The kids’ bedtime is both my favorite and most dreaded part of the day. Getting kids out of bed in the morning and dressed and ready for school is a lot of work, but it’s manageable. The trick is to keep everybody moving until they’re moving their way out the door. Helping four school-aged kids with homework after school is a lot to handle, but it keeps my mind active. And my kids are good students. Dinner-preparation hour is often the crazy hour at our house. The kids are tired and restless. Their after-school melancholy has disappeared, they’ve finished their chores and their homework, and they either want my attention (in the form of endless questions and hanging on to my legs)….or they are getting on each other’s nerves.

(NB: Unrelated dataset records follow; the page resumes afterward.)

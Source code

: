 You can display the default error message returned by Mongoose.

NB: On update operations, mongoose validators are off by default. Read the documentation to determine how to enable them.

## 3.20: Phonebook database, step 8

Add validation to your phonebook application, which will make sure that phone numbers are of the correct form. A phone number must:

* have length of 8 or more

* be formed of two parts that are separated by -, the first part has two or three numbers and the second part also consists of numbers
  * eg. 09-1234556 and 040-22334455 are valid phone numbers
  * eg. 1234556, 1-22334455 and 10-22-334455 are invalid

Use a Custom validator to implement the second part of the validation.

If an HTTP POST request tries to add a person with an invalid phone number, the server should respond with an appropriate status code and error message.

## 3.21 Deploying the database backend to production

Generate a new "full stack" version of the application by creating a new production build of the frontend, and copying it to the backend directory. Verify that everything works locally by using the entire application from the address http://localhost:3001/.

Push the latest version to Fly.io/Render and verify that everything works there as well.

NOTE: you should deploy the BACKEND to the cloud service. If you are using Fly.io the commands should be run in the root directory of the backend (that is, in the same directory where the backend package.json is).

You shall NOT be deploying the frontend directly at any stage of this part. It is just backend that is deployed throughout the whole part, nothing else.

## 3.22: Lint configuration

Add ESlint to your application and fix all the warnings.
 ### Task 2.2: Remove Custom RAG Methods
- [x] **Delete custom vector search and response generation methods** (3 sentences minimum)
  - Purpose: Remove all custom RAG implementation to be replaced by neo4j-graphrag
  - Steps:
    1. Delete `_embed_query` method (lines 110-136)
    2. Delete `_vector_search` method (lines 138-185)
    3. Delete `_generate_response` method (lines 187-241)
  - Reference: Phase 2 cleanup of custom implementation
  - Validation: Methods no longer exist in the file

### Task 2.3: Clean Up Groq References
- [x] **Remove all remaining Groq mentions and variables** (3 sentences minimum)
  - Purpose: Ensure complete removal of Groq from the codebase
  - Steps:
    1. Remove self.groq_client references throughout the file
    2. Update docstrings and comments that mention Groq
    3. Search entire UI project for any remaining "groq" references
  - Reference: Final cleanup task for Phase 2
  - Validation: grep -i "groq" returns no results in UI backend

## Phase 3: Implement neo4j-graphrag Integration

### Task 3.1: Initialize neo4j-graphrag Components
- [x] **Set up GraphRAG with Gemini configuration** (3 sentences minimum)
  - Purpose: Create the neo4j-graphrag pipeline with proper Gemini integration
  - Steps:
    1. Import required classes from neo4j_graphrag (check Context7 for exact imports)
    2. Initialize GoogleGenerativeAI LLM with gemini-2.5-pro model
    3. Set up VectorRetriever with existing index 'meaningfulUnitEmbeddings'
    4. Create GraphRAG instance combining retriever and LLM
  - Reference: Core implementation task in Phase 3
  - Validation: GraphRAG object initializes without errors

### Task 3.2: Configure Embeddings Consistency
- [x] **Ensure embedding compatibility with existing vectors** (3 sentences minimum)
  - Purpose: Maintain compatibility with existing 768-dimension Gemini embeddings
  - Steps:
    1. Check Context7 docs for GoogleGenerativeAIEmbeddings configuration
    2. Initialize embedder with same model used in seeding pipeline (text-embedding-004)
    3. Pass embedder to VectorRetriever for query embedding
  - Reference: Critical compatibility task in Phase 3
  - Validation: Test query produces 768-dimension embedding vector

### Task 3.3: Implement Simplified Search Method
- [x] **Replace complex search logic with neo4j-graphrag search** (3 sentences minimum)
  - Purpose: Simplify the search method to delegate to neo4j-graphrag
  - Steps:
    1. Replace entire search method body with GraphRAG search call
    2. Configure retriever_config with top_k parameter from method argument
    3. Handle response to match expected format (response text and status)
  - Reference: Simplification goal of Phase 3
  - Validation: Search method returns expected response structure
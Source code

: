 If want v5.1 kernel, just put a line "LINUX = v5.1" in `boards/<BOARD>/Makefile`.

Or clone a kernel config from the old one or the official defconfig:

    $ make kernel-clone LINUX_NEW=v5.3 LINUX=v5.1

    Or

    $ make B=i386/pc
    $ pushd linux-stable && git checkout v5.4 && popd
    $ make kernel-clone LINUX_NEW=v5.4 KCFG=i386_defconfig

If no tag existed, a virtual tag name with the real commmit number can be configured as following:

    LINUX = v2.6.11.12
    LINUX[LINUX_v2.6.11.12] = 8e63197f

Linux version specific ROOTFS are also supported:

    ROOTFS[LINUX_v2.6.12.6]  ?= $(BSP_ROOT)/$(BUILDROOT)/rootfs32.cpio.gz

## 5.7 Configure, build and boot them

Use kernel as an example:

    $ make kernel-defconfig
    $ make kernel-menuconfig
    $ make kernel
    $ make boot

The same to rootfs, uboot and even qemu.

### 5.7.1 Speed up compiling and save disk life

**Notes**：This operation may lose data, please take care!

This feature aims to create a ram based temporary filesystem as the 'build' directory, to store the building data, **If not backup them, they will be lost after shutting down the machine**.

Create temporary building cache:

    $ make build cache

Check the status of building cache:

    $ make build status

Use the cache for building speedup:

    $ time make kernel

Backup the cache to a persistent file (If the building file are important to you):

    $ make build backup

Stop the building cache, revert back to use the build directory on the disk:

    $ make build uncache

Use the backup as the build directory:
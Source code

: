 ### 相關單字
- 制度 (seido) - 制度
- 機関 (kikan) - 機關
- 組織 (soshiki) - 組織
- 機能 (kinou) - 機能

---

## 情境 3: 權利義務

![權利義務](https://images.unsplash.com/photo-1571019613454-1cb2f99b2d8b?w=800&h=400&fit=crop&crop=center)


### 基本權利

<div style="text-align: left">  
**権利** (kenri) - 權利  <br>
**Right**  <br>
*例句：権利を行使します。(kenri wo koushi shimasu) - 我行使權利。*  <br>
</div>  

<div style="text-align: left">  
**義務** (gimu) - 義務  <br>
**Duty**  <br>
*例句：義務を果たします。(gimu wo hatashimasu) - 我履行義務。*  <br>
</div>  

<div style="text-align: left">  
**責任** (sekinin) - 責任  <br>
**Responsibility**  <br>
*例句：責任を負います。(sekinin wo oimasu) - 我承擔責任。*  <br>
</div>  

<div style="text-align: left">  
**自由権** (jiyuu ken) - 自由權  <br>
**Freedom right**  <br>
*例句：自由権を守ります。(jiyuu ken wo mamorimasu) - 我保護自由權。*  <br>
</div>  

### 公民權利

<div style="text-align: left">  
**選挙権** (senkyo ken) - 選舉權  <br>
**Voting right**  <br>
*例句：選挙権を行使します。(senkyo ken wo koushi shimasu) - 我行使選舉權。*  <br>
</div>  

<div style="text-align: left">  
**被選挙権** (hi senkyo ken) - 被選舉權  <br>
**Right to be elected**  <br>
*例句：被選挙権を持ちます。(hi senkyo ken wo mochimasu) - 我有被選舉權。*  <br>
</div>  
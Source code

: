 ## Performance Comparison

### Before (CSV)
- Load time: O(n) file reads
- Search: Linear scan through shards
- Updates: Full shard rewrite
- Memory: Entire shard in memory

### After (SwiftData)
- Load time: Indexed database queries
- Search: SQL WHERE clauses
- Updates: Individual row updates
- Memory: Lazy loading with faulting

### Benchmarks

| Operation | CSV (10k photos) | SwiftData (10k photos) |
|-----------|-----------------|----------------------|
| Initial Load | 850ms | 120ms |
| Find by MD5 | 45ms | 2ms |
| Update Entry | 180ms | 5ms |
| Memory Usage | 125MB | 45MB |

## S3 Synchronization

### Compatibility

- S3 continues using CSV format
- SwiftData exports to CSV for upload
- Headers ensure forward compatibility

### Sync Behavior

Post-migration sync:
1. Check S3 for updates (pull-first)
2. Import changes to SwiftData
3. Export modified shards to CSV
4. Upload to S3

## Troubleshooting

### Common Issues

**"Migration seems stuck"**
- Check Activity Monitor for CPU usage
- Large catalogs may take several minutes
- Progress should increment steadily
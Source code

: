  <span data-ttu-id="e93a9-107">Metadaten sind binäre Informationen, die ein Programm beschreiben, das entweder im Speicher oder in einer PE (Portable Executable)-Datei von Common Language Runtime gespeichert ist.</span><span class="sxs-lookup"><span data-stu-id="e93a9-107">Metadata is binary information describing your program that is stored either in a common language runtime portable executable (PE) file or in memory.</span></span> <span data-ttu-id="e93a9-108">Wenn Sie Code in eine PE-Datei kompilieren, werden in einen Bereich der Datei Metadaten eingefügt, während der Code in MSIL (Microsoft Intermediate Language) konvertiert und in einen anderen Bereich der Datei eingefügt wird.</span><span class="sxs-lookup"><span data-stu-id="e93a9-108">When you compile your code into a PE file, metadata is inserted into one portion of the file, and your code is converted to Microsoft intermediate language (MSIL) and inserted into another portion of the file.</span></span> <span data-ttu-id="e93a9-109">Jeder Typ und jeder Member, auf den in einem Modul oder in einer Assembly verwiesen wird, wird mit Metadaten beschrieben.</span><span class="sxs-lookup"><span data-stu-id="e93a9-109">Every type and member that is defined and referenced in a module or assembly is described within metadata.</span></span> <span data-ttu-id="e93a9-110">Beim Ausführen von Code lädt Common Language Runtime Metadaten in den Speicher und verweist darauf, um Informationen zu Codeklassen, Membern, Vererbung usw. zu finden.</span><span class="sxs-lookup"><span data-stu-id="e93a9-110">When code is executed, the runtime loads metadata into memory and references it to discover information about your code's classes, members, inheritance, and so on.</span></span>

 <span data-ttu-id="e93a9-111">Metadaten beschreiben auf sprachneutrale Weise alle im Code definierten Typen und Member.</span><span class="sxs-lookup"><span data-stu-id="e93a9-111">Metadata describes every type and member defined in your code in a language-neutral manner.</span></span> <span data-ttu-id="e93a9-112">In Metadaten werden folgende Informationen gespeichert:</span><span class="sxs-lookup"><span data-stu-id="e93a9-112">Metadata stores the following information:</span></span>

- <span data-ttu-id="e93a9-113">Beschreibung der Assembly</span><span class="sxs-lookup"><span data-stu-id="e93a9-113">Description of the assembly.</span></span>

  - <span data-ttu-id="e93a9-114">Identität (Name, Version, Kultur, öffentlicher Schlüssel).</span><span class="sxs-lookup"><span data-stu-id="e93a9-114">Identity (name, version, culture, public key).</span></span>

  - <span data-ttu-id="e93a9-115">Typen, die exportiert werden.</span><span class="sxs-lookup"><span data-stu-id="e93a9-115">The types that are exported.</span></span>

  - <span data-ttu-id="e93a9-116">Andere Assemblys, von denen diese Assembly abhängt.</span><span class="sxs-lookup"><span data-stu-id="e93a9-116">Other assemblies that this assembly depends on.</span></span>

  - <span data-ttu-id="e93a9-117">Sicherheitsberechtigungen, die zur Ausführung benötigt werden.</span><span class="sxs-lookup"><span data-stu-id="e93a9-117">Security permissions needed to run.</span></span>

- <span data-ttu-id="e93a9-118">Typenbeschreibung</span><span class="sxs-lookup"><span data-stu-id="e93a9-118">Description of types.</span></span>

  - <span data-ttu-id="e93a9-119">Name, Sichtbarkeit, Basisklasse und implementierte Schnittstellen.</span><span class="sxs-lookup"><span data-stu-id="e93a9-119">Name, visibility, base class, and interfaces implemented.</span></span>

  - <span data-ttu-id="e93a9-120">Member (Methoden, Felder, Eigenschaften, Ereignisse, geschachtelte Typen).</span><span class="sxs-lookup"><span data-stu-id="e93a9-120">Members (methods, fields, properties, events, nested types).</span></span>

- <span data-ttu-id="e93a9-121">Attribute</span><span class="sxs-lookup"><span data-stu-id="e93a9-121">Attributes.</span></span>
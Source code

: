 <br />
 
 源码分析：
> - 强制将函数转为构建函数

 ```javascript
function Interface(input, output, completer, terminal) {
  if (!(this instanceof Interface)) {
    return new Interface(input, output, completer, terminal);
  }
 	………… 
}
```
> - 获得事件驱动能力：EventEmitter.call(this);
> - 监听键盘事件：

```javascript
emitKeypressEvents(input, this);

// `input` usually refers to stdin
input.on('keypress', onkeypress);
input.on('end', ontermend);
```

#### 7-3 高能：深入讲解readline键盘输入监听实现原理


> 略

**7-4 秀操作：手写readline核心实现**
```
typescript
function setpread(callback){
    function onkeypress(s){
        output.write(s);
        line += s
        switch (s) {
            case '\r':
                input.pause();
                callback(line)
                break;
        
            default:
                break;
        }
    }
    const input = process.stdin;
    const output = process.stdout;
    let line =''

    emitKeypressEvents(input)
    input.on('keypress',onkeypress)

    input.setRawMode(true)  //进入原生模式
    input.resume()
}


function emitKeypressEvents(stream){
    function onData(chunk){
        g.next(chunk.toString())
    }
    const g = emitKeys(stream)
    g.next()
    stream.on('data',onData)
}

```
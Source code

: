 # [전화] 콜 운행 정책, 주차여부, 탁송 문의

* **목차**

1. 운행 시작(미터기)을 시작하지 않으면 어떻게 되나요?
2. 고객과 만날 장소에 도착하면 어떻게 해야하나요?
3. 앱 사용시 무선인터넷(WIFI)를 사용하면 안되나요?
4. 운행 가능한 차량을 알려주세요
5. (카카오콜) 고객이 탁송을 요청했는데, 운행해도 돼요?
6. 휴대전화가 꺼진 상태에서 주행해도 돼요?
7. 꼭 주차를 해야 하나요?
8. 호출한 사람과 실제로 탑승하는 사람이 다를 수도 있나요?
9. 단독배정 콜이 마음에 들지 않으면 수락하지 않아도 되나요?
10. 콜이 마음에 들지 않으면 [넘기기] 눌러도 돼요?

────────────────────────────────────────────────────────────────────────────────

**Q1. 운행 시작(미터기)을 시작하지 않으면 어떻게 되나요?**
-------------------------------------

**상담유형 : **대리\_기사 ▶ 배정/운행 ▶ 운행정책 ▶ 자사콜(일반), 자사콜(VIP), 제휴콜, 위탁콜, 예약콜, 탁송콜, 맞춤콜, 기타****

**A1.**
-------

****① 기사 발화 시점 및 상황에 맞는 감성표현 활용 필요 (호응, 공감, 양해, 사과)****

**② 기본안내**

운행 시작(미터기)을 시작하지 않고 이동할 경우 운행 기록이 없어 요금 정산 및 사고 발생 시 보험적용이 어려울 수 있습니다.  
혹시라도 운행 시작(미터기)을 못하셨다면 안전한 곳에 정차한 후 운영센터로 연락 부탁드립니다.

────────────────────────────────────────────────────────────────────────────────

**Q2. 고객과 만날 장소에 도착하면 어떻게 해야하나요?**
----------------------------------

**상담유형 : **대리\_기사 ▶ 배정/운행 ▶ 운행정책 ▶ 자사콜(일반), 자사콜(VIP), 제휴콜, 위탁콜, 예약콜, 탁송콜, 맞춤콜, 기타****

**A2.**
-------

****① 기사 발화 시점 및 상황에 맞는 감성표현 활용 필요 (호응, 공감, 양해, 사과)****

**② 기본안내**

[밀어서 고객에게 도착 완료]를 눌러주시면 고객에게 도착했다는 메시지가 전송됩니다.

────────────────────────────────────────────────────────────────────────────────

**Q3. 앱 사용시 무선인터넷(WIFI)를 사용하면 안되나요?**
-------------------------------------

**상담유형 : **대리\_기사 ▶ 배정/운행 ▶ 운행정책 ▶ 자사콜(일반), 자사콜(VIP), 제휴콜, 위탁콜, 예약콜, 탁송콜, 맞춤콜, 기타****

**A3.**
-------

To put it mildly, when bedtime rolls around, I am ready. I want those kids in bed, and I have never quite understood their hesitation to GO to bed or stay in bed once I leave the room. When do people change from fighting sleep like it’s a punishment to craving sleep like it’s a treat?
I have been putting children to bed now for 13 years this month. I have not always been successful at it, but I have learned a few things along the way. Here are a few tips that have worked for us. Now if only I could remember all of them on any given night….
1- Develop a bedtime routine (that’s a given, isn’t it?). Brush teeth, go potty, get dressed in pjs, read a story, etc. Do whatever it is that relaxes your child.
2- Make bed time a happy time. I realized many years ago that I wanted my kids to get to sleep so desperately that it was an angry time. I was making the act of going to bed something that they were being punished to do. Instead, I try to make story time a pleasant, cuddly time. And often, I will snuggle with the little kids in their bed.
3- Make the rest of the house really boring. There’s nothing more frustrating to a child trying to go to sleep than laughing or tv sounds coming from downstairs. The more we turn off lights and limit our activities for a while, the faster the kids will settle down ad go to sleep.
4- Find out what helps your child sleep and implement it into the routine. For one child it’s having the door closed. For another, it’s playing the “bedtime playlist” on the iPod. Yet another loves to sleep with a fan blowing towards her bed. I personally like to sleep with a sound machine. Figuring out what helps each child fall asleep and stay there can be tricky (it takes some trial and error) but it is so worth it!
5- Keep your kids active during the day. Nothing produces deep, night-long sleep like some good tiring play earlier in the afternoon.
What are your tips and tricks for getting your kids to have a good night’s sleep?